§ EXERCISE
Search the records for the word "Postagem" and copy every line in which it occurs.

§ RECORDS SUPPLIED

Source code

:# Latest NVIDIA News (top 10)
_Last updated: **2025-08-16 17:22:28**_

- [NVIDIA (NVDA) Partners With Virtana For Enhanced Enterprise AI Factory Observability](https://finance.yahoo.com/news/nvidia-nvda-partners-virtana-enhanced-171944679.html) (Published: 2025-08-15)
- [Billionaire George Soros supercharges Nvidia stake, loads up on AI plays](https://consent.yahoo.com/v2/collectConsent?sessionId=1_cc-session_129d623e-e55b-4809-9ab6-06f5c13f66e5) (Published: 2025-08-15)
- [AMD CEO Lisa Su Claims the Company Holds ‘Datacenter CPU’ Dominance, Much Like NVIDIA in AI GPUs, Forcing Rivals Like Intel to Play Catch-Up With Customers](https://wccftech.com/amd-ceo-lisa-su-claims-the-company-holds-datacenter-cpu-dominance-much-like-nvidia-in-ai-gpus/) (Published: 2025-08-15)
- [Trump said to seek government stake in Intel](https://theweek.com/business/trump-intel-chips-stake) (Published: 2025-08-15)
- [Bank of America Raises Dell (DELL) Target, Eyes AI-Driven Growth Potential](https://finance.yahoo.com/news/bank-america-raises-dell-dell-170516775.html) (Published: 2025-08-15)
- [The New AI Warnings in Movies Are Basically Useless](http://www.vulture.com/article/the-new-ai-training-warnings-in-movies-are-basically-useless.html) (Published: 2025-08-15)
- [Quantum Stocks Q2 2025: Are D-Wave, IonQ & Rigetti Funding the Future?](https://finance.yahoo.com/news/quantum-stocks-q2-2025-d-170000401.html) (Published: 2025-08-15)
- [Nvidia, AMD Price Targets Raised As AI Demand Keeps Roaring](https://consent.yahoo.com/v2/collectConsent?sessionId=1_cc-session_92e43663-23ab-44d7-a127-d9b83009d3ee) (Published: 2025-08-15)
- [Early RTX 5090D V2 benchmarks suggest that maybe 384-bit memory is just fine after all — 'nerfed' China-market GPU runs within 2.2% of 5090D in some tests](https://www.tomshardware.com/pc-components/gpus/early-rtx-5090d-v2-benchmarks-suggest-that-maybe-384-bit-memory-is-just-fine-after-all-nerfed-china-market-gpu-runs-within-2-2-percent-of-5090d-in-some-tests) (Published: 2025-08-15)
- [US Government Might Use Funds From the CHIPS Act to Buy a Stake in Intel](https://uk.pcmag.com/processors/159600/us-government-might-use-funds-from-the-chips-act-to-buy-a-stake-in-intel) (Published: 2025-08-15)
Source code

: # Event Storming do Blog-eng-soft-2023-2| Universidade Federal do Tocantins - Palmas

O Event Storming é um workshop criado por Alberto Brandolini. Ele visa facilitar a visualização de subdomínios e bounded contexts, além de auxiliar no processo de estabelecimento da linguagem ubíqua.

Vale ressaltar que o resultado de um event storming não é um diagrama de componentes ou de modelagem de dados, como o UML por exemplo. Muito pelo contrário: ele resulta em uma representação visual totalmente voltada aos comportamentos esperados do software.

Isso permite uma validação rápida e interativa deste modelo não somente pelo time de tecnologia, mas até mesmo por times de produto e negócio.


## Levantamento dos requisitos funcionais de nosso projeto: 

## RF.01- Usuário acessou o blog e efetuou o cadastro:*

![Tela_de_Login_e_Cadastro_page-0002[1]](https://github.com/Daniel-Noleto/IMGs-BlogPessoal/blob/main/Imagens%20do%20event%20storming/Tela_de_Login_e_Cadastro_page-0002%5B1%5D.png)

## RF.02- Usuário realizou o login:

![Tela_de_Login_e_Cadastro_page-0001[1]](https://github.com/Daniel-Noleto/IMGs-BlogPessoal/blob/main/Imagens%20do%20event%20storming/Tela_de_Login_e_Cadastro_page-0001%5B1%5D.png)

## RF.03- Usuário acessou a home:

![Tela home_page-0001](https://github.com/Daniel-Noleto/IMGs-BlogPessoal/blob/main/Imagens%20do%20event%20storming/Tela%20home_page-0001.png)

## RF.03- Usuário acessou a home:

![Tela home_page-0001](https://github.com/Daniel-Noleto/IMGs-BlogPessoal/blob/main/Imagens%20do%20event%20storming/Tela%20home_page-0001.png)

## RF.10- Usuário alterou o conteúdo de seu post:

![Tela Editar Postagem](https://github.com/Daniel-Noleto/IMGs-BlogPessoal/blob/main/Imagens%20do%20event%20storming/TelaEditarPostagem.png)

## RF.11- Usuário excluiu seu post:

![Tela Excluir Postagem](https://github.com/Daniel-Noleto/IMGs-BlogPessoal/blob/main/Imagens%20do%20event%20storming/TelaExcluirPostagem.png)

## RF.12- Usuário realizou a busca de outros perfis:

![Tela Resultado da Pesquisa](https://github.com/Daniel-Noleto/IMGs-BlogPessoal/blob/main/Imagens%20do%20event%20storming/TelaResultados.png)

§ SOLUTION
![Tela Editar Postagem](https://github.com/Daniel-Noleto/IMGs-BlogPessoal/blob/main/Imagens%20do%20event%20storming/TelaEditarPostagem.png)
![Tela Excluir Postagem](https://github.com/Daniel-Noleto/IMGs-BlogPessoal/blob/main/Imagens%20do%20event%20storming/TelaExcluirPostagem.png)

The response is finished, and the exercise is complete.